- **Assignment**:
Extract all lines that hold "batchImport" from the records below.

Supplied entries Block Start

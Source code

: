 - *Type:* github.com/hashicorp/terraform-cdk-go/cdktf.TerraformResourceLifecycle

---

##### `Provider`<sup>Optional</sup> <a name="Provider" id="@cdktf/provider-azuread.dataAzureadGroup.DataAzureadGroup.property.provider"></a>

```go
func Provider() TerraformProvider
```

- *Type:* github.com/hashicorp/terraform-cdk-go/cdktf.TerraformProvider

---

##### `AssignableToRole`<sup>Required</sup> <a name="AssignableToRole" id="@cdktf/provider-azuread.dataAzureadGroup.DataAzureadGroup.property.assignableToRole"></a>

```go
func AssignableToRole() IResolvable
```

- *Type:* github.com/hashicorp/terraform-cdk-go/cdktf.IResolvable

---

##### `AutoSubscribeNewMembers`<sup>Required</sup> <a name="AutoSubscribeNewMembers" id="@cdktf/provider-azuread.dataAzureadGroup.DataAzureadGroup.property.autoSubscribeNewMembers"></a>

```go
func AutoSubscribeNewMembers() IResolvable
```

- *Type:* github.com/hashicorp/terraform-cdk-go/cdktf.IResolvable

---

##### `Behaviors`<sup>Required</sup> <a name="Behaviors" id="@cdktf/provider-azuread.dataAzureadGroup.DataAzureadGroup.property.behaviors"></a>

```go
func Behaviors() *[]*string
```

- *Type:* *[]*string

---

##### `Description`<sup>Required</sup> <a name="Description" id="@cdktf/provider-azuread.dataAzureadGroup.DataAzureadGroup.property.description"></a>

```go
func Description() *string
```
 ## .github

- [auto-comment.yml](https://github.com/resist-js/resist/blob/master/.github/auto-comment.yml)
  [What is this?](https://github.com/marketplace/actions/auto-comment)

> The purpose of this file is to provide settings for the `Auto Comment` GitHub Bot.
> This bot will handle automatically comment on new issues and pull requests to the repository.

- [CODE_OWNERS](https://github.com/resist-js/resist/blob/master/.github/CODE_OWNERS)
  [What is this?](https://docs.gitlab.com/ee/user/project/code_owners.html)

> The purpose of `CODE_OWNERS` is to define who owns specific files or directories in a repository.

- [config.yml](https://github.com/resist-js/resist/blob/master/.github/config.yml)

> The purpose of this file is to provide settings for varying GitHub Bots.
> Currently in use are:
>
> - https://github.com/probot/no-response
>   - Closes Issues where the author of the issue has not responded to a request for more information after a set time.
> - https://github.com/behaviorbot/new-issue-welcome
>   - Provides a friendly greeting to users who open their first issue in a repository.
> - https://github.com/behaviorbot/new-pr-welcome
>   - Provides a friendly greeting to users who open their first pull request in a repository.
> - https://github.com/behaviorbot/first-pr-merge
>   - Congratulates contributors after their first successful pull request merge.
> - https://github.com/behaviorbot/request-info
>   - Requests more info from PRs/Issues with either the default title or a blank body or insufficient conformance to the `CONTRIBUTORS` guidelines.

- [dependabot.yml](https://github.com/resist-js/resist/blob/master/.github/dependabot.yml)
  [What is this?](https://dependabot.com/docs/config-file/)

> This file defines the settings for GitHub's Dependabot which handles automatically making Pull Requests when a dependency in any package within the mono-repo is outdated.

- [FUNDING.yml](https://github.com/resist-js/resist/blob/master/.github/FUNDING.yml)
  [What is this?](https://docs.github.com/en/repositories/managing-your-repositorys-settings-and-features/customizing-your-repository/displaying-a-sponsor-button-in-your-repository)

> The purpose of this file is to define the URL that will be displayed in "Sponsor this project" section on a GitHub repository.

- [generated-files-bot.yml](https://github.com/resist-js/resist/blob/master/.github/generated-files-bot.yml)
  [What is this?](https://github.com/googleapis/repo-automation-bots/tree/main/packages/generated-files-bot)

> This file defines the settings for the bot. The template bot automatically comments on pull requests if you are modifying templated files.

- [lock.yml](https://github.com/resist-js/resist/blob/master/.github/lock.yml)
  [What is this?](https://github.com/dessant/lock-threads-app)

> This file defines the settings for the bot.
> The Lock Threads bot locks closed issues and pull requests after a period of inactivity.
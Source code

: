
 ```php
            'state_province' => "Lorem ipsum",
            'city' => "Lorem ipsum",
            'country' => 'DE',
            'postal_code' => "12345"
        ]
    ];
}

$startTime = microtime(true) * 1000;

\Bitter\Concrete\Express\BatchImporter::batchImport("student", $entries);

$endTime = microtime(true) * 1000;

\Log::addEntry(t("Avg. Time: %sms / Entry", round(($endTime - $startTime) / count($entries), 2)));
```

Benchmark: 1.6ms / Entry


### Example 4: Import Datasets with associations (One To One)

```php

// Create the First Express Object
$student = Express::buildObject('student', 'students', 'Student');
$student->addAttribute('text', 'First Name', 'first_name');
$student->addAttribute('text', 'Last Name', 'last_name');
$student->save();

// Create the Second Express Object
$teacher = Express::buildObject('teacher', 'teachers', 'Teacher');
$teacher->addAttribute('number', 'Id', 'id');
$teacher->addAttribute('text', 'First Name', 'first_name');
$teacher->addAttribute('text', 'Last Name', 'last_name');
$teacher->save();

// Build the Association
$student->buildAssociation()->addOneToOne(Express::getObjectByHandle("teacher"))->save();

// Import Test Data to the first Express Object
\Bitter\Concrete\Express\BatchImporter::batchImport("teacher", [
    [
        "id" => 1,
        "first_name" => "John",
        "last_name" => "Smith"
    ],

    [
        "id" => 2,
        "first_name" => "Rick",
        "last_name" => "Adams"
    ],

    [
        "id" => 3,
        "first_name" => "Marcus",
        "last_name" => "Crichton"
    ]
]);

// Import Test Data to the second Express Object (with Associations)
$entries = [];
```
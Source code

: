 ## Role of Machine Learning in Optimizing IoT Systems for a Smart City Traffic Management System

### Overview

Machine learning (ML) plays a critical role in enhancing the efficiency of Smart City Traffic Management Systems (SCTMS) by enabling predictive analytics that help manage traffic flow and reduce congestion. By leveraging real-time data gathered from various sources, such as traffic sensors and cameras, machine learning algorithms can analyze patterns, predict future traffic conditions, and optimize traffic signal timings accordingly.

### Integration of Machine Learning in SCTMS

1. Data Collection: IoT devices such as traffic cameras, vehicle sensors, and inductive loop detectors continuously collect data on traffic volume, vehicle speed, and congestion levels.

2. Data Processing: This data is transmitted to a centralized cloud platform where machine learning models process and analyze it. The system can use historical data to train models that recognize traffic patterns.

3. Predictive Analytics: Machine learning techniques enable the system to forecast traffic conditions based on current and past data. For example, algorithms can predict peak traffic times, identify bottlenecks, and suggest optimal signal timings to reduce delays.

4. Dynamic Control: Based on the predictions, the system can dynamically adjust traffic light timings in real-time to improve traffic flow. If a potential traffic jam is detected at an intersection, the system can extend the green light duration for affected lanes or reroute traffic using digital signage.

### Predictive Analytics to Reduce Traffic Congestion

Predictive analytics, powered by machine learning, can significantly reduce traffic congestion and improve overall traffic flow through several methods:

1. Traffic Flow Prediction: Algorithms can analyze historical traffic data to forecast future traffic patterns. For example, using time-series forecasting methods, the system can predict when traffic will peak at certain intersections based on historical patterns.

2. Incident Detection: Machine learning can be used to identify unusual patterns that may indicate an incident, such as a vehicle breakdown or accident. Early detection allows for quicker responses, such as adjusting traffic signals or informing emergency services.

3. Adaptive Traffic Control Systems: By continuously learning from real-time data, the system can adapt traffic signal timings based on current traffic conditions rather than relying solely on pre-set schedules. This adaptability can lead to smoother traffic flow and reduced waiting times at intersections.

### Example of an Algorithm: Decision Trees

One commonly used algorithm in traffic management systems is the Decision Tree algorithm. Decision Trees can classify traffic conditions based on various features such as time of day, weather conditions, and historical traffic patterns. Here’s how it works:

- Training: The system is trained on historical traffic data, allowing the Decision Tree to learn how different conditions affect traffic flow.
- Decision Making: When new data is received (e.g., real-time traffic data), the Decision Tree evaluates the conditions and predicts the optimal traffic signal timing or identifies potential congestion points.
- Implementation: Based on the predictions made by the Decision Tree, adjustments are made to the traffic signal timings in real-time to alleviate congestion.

Supplied entries Block End

- **Task result**:
\Bitter\Concrete\Express\BatchImporter::batchImport("student", $entries);
\Bitter\Concrete\Express\BatchImporter::batchImport("teacher", [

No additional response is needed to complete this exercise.